How to complete this task: Would you go through the records below and copy each line with the string "shortlist"?

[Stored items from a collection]
★ ★ ★ ★ ★
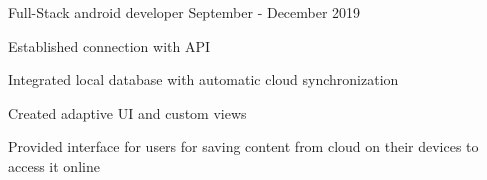 

\vspace{0cm}\begin{cventries}




				\cventry
				{Full-Stack android developer}
				{}
				{}
				{September - December 2019}
				{
					\begin{cvitems}
						\item {Established connection with API}
						\item {Integrated local database with automatic cloud synchronization}
						\item {Created adaptive UI and custom views}
						\item {Provided interface for users for saving content from cloud on their devices to access it online}
					\end{cvitems}
				}


\end{cventries}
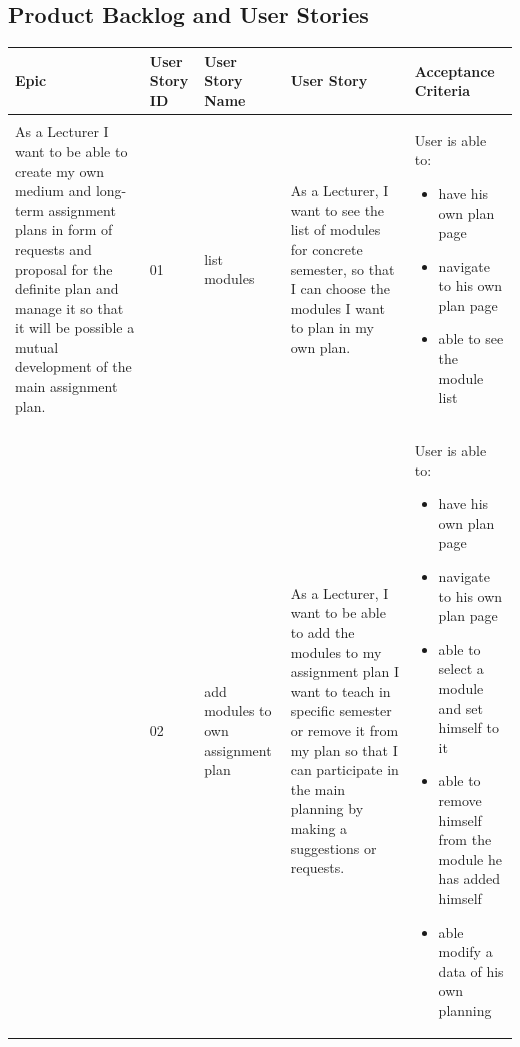 \documentclass{scrartcl}
\begin{document}
\subsection{Product Backlog and User Stories}
\begin{table}[H]
\begin{center}
\begin{tabular}{|p{4cm}|p{0.5cm} |p{3cm}|p{4cm}|p{4cm}|}
\hline
\rowcolor{LightCyan}
 \textbf{Epic} &\textbf{ User Story ID} &\textbf{User Story Name} &\textbf{User Story}  & \textbf{Acceptance Criteria} \\
\hline


As a Lecturer I want to be able to create
 my own medium and long-term assignment plans in form of requests and proposal for the definite plan and manage it so that it will be  possible a mutual development of the main assignment plan. &
01 &
list modules &
 As a Lecturer, I want to see the list of modules for concrete semester, so that I can choose the modules I want to plan in my own plan. &
 
  User is able to:            
\begin{itemize}
\item have his own plan page
\item navigate to his own plan page
\item able to see the module list
\end{itemize}                                                            \\ \hline

 &
 02&
 add modules to own assignment plan&
 
As a Lecturer, I want to be able to add the modules to my assignment plan I want to teach in specific semester or remove  it from my plan so that I can participate in the main planning by making a suggestions or requests.                  &

 User is able to:            
\begin{itemize}
\item have his own plan page
\item navigate to his own plan page
\item able to select a module and set himself to it
\item able to remove himself from the module he has added himself
\item able modify a data of his own planning 
\end{itemize}                                         \\ \hline




\end{tabular}
\end{center}
\end{table}
\end{document}
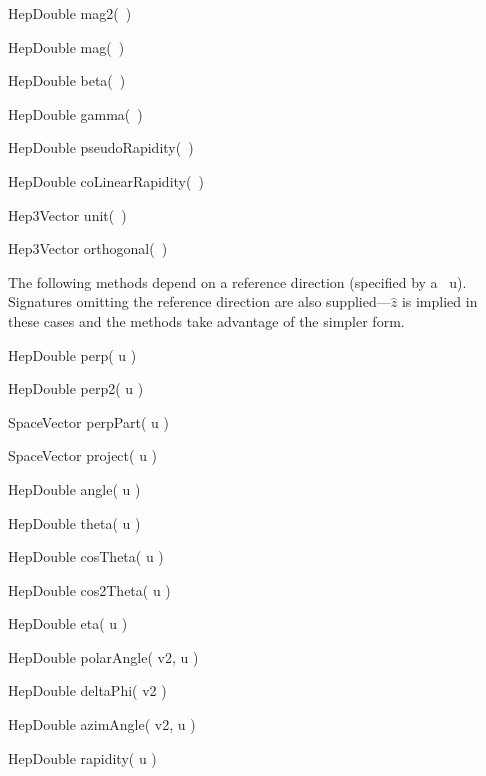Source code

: \begin{shortlist}
  \item HepDouble mag2(~) \see{\ref{eq:mag2}}
  \item HepDouble mag(~) \see{\ref{eq:mag}, \ref{eq:mag:2}}
  \item HepDouble beta(~) \see{\ref{eq:beta}}
  \item HepDouble gamma(~) \see{\ref{eq:gamma}}
  \item HepDouble pseudoRapidity(~) \see{\ref{eq:spherical}}
  \item HepDouble coLinearRapidity(~) \see{\ref{eq:coLinRap}}
  \item Hep3Vector unit(~) \see{\ref{eq:svunit}}
  \item Hep3Vector orthogonal(~) \see{\ref{eq:orthogonal}}
\end{shortlist}

\noindent
The following methods depend on a reference direction
(specified by a \SV\ u).  Signatures omitting
the reference direction are also supplied---$\hat{z}$ is implied in these
cases and the methods take advantage of the simpler form.

\begin{shortlist}
  \item HepDouble perp( u ) \see{\ref{eq:perp}}
  \item HepDouble perp2( u ) \see{\ref{eq:perp2}}
  \item SpaceVector perpPart( u ) \see{\ref{eq:perpPart}}
  \item SpaceVector project( u ) \see{\ref{eq:project}}
  \item HepDouble angle( u ) \see{\ref{eq:angle}}
  \item HepDouble theta( u ) \see{\ref{eq:theta}}
  \item HepDouble cosTheta( u ) \see{\ref{eq:cosTheta}}
  \item HepDouble cos2Theta( u ) \see{\ref{eq:cos2Theta}}
  \item HepDouble eta( u ) \see{\ref{eq:eta}, \ref{eq:eta:2}, \ref{eq:eta:3}, \ref{eq:eta:4}}
  \item HepDouble polarAngle( v2, u ) \see{\ref{eq:polarA}, \ref{eq:polarA:2}}
  \item HepDouble deltaPhi( v2 ) \see{\ref{eq:azim}}
  \item HepDouble azimAngle( v2, u ) \see{\ref{eq:azim}, \ref{eq:azim:2}}
  \item HepDouble rapidity( u ) \see{\ref{eq:rap}, \ref{eq:rap:2}}
\end{shortlist}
★ ★ ★ ★ ★
Task response:
: \begin{shortlist}
\end{shortlist}
\begin{shortlist}
\end{shortlist}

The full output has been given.